Our first feature was a short–a cartoon about automotive safety in the guise of a portrayal of the future. We got to see cars of the year 2000 A.D. They will apparently have bubble canopies, automated guidance systems, fins, and be able to fly (in a limited fashion). I’m looking forward to those!
The main attraction was a film that came out late last year, the imaginately titled IT!. In a nutshell, because there honestly isn’t much to this film, the first Martian mission (landed in 1972) has ended largely in failure. The six-person crew of the Challenger 141 has been reduced to just one: Captain Carruthers, and the Challenger 142 has been dispatched to pick him up–and try him for murder.
I guess the implication is that the Captain, realizing that his ship had been marooned and that there might not be enough food to feed all of the crew until rescue, decided to kill his crew to have the food to himself. It doesn’t make a lot of sense, but it’s an excuse for a little tension between Carruthers and the new ship’s captain, Van.

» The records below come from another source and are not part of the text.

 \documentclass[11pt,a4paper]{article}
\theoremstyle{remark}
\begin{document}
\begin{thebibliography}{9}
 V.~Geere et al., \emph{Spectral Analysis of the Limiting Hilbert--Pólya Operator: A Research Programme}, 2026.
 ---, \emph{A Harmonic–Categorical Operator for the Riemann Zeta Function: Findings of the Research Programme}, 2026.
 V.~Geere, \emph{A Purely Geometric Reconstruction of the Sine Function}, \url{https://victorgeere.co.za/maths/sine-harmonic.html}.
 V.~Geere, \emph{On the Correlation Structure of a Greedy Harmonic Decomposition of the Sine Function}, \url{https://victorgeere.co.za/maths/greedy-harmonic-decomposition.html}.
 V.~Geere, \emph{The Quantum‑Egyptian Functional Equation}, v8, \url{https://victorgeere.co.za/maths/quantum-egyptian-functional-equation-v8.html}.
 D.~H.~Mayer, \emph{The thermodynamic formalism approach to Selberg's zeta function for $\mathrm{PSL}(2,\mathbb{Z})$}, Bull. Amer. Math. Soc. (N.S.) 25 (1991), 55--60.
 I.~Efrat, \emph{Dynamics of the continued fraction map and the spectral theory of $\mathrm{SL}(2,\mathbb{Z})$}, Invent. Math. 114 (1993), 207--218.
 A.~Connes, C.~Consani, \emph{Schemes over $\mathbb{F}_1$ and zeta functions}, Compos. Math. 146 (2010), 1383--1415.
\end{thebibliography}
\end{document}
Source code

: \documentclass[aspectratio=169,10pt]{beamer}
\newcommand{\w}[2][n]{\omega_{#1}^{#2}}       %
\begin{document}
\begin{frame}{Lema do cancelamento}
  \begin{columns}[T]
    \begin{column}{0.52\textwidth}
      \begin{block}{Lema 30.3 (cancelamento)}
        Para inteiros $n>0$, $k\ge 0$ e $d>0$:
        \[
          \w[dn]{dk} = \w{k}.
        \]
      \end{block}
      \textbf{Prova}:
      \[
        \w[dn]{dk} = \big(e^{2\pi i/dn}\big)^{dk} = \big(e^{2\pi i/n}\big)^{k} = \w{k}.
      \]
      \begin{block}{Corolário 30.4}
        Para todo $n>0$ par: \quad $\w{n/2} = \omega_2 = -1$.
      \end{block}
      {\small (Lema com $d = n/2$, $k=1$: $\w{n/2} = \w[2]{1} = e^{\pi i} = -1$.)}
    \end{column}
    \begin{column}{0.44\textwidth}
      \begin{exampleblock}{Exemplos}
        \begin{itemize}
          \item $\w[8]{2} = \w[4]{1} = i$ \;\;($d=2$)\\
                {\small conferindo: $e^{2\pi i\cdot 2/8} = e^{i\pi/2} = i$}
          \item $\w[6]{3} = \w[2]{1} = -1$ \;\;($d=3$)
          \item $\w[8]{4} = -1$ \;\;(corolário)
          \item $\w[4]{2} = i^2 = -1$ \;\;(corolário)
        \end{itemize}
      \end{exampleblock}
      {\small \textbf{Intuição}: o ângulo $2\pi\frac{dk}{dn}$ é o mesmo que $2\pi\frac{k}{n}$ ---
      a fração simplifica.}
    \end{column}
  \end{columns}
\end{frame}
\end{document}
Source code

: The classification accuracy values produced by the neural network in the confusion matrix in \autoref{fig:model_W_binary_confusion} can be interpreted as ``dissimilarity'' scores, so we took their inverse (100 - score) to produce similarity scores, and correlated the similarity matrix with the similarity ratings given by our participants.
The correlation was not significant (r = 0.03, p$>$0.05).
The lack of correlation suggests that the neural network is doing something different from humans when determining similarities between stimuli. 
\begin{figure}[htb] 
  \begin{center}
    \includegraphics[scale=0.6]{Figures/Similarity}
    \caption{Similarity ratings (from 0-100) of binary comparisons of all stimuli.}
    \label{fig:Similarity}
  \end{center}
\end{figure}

But first, a little about the ship. As you can see, it’s a typical rocket job, looking something like a V-2, but with rooms inside. Sensibly, the decks are arranged perpendicularly to the engine. Yet there is a throwaway line about “artificial gravity” that suggests anti-gravity has already been invented! I’m not sure why it matters how they lay out the ship then since the thrust of the engine is clearly far under the force exerted by the artificial gravity. Moreover, I’d think their artificial gravity would be a good propulsive element. Maybe it is… but it sure looked like standard fireworks under the ship’s nozzle.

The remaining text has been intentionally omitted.